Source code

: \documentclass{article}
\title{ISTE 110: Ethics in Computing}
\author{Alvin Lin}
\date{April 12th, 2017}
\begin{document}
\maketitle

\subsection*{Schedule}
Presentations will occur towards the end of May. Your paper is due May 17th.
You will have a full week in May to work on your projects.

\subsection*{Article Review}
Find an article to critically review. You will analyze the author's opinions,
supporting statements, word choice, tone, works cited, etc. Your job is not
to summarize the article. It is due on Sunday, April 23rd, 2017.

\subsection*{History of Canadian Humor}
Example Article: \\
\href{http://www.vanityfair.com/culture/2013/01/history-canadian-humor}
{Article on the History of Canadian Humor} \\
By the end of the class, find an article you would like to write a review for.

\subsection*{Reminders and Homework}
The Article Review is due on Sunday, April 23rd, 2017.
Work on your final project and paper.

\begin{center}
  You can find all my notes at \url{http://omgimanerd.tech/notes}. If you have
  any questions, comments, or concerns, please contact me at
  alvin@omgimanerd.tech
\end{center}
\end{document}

Required work: Wherever the string "April" occurs in the records above, copy that line.

Exercise solution:
\date{April 12th, 2017}
to summarize the article. It is due on Sunday, April 23rd, 2017.
The Article Review is due on Sunday, April 23rd, 2017.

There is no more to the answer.